Drop Fetch job if too long and go to next

Submitted by CashNexus on Tue, 2019-09-17 22:14 in

Hello David,
Sometimes from the side of the affiliate networks there is a problem they can't properly give a file for fetch - and then command
/usr/bin/php -q fetch.php @ALL
just hangs during the hours...

I've setup job_id as per
https://www.pricetapestry.com/node/5401
and I make the log
/usr/bin/php -q fetch.php @ALL > /var/www/html/db/ptlogs/total_fetch.log ;
so I know what file is problematic and under /feeds I see this job id
tmp1221
tmp1221.ungzipped
...their size does not change during 2 hours already...so it means something is wrong from affiliate network, download for this file is dead, this is not due to the file size.
Usually this is a temporary affiliate network problem - so next time everything could be ok with the fetch of the same file.
But it really hangs the whole fetch process.

My question is - is it possible somehow to jump over too long fetch and go to next fetch job ?
For example - set a timeout inside fetch.php - if a fetch job not finished during 60 minutes - just drop it and go to next one.

Ideally if we could detect "tmp file size not changed during an hour" for
tmp1221
because it's the real prove the connection is dead for this file - so we can drop it and jump to next job...but I've no idea is it possible to implement such a solution using PHP...

Thank you in advance for any idea what could help with such the situation what happens in real life :)

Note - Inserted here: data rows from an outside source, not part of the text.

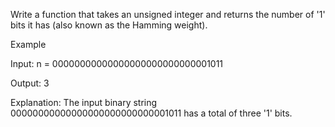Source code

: <p>Write a function that takes an unsigned integer and returns the number of '1' bits it has (also known as the Hamming weight).</p>

<p>Example</p>
<p>Input: n = 00000000000000000000000000001011</p>
<p>Output: 3</p>
<p>Explanation: The input binary string 00000000000000000000000000001011 has a total of three '1' bits. </p>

Submitted by support on Wed, 2019-09-18 08:12

Hi,

Sure - first make sure that you are using the CURL handler and that fetching a single feed manually still works by editing config.advanced.php and changing line 43 as follows;

  $config_automationHandler = "curl";

Then to set an operation time limit, edit includes/automation.php and look for the following code at line 149:

    curl_setopt($ch,CURLOPT_FILE,$fp);

...and REPLACE with:

    curl_setopt($ch,CURLOPT_FILE,$fp);
    curl_setopt($ch,CURLOPT_TIMEOUT,3600);

(timeout is in seconds so that will give the one hour as mentioned)

Cheers,
David.
--
PriceTapestry.com

Submitted by CashNexus on Wed, 2019-09-18 18:03

Thank you, David ! This is very helpful !
I've added the code as you advised - but before test of total fetch let me ask - is it possible to add a timing to
/usr/bin/php -q fetch.php @ALL > /var/www/html/db/ptlogs/total_fetch.log ;

I mean usually the report is
fetching 360training06.xml
fetching 360training06.xml...[OK]
etc etc

Could it be something like
fetching 360training06.xml
fetching 360training06.xml...[OK]
Time spent 658 seconds
etc etc ?

It could seriously help to understand what is a longest time to set up correct value in
curl_setopt($ch,CURLOPT_TIMEOUT,3600);

Best regards,

Submitted by support on Thu, 2019-09-19 10:33

Hi,

Sure - if you edit scripts/fetch.php and look for the following code beginning at line 27:

    $status = automation_run($job["id"]);
    print chr(13)."fetching ".$job["filename"]."...[".$status."] \n";

...and REPLACE with:

    $a = time();
    $status = automation_run($job["id"]);
    $b = time();
    print chr(13)."fetching ".$job["filename"]."...[".$status." (".($b-$a)."s)] \n";

...and that will output the time taken after the status for example;

fetching 360training06.xml...[OK 16s]

Cheers,
David.
--
PriceTapestry.com

Submitted by CashNexus on Fri, 2019-09-20 06:34

Thank you VERY MUCH, David !
This is REALLY helpful !
Have a nice coming weekend !
Best regards,

Submitted by CashNexus on Sat, 2019-09-21 19:41

Hello David, small question.
Automation Tool - New Job - there is an option "Abort if less than:___ bytes".
What filesize here you mean ?
Archived (tar.gz or zip) - or extracted ?
I suppose it should be size of archived datafeed, for example if "Abort if less than 200 bytes" - it means datafeed "Test.zip" with size 150 bytes will not be fetched ?
Thanks in advance for a comment for general understanding.
Nothing urgent :)
Have a nice weekend !

Submitted by support on Mon, 2019-09-23 08:16

Hi,

That's correct - it is the size of the actual download (before unzip). The purpose of this feature is to make sure that a good feed isn't overwritten with the results of, for example a transient error on the affiliate network's servers and there was a problem generating the feed.

Cheers,
David.
--
PriceTapestry.com

Submitted by CashNexus on Mon, 2019-09-23 08:51

VERY and VERY :) smart solution you have foreseen for fetch jobs !
Thanks for explanations,
Best regards,
Serge